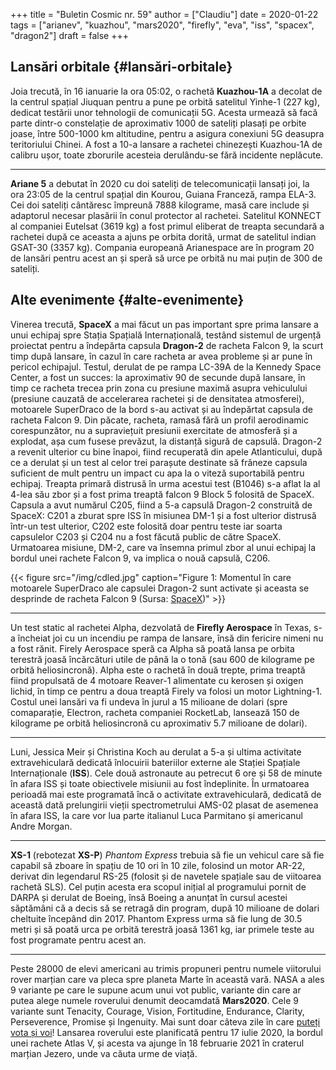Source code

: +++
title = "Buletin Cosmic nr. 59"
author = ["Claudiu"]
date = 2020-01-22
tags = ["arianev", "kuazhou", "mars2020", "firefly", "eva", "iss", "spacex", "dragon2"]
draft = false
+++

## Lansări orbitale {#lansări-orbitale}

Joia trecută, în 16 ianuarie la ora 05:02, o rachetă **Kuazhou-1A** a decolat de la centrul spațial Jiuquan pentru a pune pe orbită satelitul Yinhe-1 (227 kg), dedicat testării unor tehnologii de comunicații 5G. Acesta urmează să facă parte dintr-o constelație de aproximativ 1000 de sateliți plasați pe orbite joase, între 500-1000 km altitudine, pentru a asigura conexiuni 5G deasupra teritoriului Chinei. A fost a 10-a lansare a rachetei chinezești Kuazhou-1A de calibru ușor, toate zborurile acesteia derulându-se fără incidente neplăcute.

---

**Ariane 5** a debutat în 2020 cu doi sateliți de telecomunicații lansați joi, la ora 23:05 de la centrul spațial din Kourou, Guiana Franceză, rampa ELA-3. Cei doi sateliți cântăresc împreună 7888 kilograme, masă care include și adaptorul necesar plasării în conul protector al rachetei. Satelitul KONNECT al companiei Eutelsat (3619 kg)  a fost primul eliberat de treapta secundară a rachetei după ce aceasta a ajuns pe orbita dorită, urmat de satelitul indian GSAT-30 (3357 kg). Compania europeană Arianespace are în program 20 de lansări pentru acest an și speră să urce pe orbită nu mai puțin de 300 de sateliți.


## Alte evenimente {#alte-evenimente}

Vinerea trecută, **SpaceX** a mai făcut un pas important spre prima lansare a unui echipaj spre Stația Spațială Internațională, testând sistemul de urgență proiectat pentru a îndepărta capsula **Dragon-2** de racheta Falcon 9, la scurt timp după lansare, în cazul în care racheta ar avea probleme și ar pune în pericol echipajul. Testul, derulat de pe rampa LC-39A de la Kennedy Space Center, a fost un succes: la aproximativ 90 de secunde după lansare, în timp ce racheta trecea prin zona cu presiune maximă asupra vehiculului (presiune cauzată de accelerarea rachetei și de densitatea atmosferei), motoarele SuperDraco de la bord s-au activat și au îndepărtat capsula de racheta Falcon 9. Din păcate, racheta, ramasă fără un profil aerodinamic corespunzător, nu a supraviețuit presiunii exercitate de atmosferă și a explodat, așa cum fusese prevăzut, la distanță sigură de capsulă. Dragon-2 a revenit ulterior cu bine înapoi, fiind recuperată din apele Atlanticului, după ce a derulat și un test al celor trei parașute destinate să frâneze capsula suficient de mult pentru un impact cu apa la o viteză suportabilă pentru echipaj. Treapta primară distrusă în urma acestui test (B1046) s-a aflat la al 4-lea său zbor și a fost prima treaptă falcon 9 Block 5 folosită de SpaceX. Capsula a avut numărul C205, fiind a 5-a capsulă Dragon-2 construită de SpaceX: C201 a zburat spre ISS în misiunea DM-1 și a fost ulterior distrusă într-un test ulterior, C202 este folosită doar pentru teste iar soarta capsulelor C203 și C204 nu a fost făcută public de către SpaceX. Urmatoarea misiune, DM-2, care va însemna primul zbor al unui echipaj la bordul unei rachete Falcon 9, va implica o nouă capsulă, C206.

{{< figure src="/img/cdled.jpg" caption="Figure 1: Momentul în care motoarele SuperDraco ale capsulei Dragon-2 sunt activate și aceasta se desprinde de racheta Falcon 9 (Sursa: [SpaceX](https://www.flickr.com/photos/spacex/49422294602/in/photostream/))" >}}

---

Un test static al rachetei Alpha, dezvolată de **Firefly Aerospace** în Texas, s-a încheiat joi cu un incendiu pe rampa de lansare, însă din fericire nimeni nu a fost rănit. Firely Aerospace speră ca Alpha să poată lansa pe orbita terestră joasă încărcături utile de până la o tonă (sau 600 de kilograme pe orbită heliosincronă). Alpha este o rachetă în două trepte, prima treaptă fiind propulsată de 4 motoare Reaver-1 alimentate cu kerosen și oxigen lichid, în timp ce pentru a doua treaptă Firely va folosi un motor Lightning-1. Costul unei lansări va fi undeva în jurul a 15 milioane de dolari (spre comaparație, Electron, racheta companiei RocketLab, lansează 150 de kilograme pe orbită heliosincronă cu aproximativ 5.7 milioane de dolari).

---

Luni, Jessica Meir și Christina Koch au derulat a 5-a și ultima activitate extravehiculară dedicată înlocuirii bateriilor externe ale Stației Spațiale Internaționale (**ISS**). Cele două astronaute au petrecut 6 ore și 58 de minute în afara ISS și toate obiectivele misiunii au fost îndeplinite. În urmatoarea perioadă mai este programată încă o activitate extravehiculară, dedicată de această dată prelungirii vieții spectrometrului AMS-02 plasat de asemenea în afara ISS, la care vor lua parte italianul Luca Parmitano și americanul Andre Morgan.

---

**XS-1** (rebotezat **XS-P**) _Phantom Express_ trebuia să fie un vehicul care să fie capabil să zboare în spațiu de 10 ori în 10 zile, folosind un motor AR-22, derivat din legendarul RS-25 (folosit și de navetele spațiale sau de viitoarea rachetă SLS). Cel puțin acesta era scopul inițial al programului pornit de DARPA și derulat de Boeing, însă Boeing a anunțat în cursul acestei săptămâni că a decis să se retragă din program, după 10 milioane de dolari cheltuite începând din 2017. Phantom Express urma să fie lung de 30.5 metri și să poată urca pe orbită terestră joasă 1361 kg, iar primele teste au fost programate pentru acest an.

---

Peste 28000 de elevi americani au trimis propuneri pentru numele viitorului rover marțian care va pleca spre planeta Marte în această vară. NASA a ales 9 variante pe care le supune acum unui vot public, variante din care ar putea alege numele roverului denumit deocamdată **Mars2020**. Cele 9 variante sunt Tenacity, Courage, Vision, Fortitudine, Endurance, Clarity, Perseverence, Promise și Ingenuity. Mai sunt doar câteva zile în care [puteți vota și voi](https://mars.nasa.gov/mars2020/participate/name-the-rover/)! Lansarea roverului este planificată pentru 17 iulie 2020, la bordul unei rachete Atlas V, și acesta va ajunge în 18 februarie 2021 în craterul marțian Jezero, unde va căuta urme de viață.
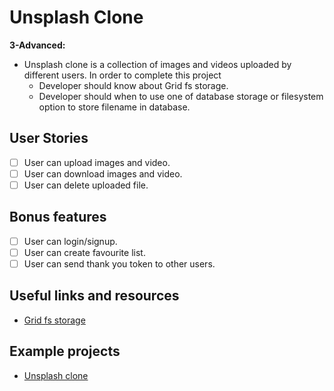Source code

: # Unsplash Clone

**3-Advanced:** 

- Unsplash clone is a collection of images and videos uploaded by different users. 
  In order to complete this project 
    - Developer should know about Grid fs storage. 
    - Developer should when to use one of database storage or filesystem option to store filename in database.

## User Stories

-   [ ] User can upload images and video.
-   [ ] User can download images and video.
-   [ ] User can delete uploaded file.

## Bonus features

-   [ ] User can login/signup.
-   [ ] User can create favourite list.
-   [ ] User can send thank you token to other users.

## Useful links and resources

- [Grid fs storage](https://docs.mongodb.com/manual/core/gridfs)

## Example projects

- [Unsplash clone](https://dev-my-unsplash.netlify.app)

****

* What you need to do *
From the material above, copy each line that includes the word "Unsplash".

* Solution for this problem *
: # Unsplash Clone
- Unsplash clone is a collection of images and videos uploaded by different users. 
- [Unsplash clone](https://dev-my-unsplash.netlify.app)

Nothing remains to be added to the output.